中华人民共和国教育部主管,北京师范大学主办,ISSN:1002-6541/CN11-1318/G4

(中学篇)2025年第08期:设想构建视角下“读者—文本”的自主意义建构路径(浙江:林朝伊)一文涉及的教学材料

附录:人教版《英语》必修一第四单元Workbook部分的阅读板块

The Story of an Eyewitness (Adapted)

Jack London

San Francisco, May 5, 1906. The earthquake that hit San Francisco on April 18 shook down hundreds of thousands of dollars' worth of walls and chimneys (烟囱). But the fire that followed burned up hundreds of millions of dollars' worth of buildings and homes. Never before in history has a city been so completely destroyed. San Francisco is gone. The factories, the great stores and newspaper buildings, the hotels, and the great houses of the rich are all gone.

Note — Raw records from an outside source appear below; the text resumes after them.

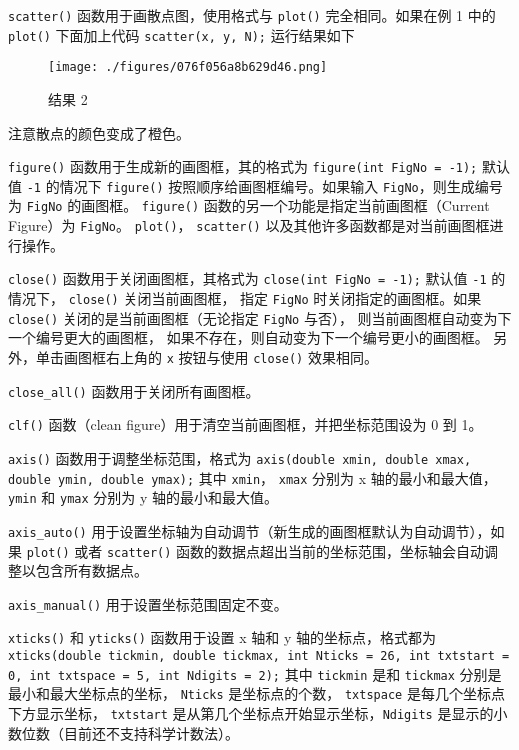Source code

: \verb|scatter()| 函数用于画散点图，使用格式与 \verb|plot()| 完全相同。如果在例 1 中的 \verb|plot()| 下面加上代码
\verb|scatter(x, y, N);|
运行结果如下

\begin{figure}[ht]
\centering
\texttt{[image: ./figures/076f056a8b629d46.png]}
\caption{结果 2} \label{fig_MtPlot_4}
\end{figure}

注意散点的颜色变成了橙色。

\verb|figure()| 函数用于生成新的画图框，其的格式为
\verb|figure(int FigNo = -1);|
默认值 \verb|-1| 的情况下 \verb|figure()| 按照顺序给画图框编号。如果输入 \verb|FigNo|，则生成编号为 \verb|FigNo| 的画图框。 \verb|figure()| 函数的另一个功能是指定当前画图框（Current Figure）为 \verb|FigNo|。 \verb|plot()|， \verb|scatter()| 以及其他许多函数都是对当前画图框进行操作。

\verb|close()| 函数用于关闭画图框，其格式为
\verb|close(int FigNo = -1);|
默认值 \verb|-1| 的情况下， \verb|close()| 关闭当前画图框， 指定 \verb|FigNo| 时关闭指定的画图框。如果 \verb|close()| 关闭的是当前画图框（无论指定 \verb|FigNo| 与否）， 则当前画图框自动变为下一个编号更大的画图框， 如果不存在，则自动变为下一个编号更小的画图框。 另外，单击画图框右上角的 \verb|x| 按钮与使用 \verb|close()| 效果相同。

\verb|close_all()| 函数用于关闭所有画图框。

\verb|clf()| 函数（clean figure）用于清空当前画图框，并把坐标范围设为 0 到 1。

\verb|axis()| 函数用于调整坐标范围，格式为
\verb|axis(double xmin, double xmax, double ymin, double ymax);|
其中 \verb|xmin|， \verb|xmax| 分别为 x 轴的最小和最大值， \verb|ymin| 和 \verb|ymax| 分别为 y 轴的最小和最大值。

\verb|axis_auto()| 用于设置坐标轴为自动调节（新生成的画图框默认为自动调节），如果 \verb|plot()| 或者 \verb|scatter()| 函数的数据点超出当前的坐标范围，坐标轴会自动调整以包含所有数据点。

\verb|axis_manual()| 用于设置坐标范围固定不变。

\verb|xticks()| 和 \verb|yticks()| 函数用于设置 x 轴和 y 轴的坐标点，格式都为
\verb|xticks(double tickmin, double tickmax, int Nticks = 26, int txtstart = 0, int txtspace = 5, int Ndigits = 2);|
其中 \verb|tickmin| 是和 \verb|tickmax| 分别是最小和最大坐标点的坐标， \verb|Nticks| 是坐标点的个数， \verb|txtspace| 是每几个坐标点下方显示坐标， \verb|txtstart| 是从第几个坐标点开始显示坐标，\verb|Ndigits| 是显示的小数位数（目前还不支持科学计数法）。

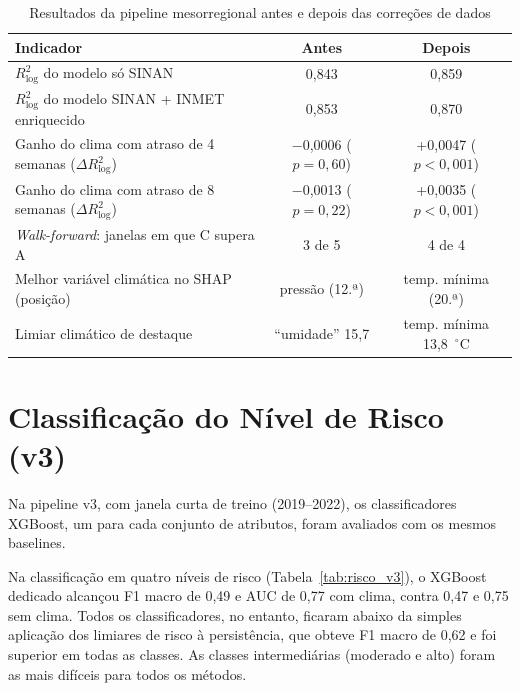 \begin{apendicesenv}
\begin{table}[htb]
\centering
\caption{Resultados da pipeline mesorregional antes e depois das correções de dados}
\label{tab:antes_depois}
\small
\begin{tabular}{|p{}|c|c|}
\hline
\textbf{Indicador} & \textbf{Antes} & \textbf{Depois} \\ \hline
$R^2_{\log}$ do modelo só SINAN & 0,843 & 0,859 \\ \hline
$R^2_{\log}$ do modelo SINAN + INMET enriquecido & 0,853 & 0,870 \\ \hline
Ganho do clima com atraso de 4 semanas ($\Delta R^2_{\log}$) & $-$0,0006 ($p=0{,}60$) & +0,0047 ($p<0{,}001$) \\ \hline
Ganho do clima com atraso de 8 semanas ($\Delta R^2_{\log}$) & $-$0,0013 ($p=0{,}22$) & +0,0035 ($p<0{,}001$) \\ \hline
\textit{Walk-forward}: janelas em que C supera A & 3 de 5 & 4 de 4 \\ \hline
Melhor variável climática no SHAP (posição) & pressão (12.ª) & temp. mínima (20.ª) \\ \hline
Limiar climático de destaque & ``umidade'' 15,7 & temp. mínima 13,8~$^\circ$C \\ \hline
\end{tabular}
\end{table}

\section{Classificação do Nível de Risco (v3)}

Na pipeline v3, com janela curta de treino (2019--2022), os classificadores XGBoost, um para cada conjunto de atributos, foram avaliados com os mesmos baselines.

Na classificação em quatro níveis de risco (Tabela~\ref{tab:risco_v3}), o XGBoost dedicado alcançou F1 macro de 0,49 e AUC de 0,77 com clima, contra 0,47 e 0,75 sem clima. Todos os classificadores, no entanto, ficaram abaixo da simples aplicação dos limiares de risco à persistência, que obteve F1 macro de 0,62 e foi superior em todas as classes. As classes intermediárias (moderado e alto) foram as mais difíceis para todos os métodos.


\end{apendicesenv}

On Wednesday morning at a quarter past five came the earthquake. A moment later, the disaster was a fact. South of Market Street, in the working-class neighbourhoods and in the factories, fires started. Within an hour of the first quake, the smoke could be seen 100 miles away. The sun was red in the dark sky. There was no stopping the fires. The firefighters to whom the task was given did their best but there was no way to organise or communicate. The railway tracks were now useless and there was no water in water pipes. All of the ways man had made to keep the city safe were gone in the 30 seconds the earth moved.

By Wednesday afternoon, half the heart of the city was gone. At that time, I watched the disaster from a ship on the bay 海湾). Out at sea it was calm. No wind came up. Yet from every direction—east, west, north, and south—strong winds blew upon the unlucky city and those whose homes had once stood in its green hills.

Wednesday night saw the destruction of the very heart of the city. Man himself had to make ruins of some of the city's best buildings so that they would not be a danger to those in the streets. Tens of thousands who had lost their homes left the city to look for shelter from the fires. Some were dressed only in blankets and carried the things that they had been able to rescue from the fires. But there were no fights and no pushing or shoving. Somehow this worst of disasters brought out the best in the survivors. Never in all of San Francisco's history were her people so kind as on this night of terror.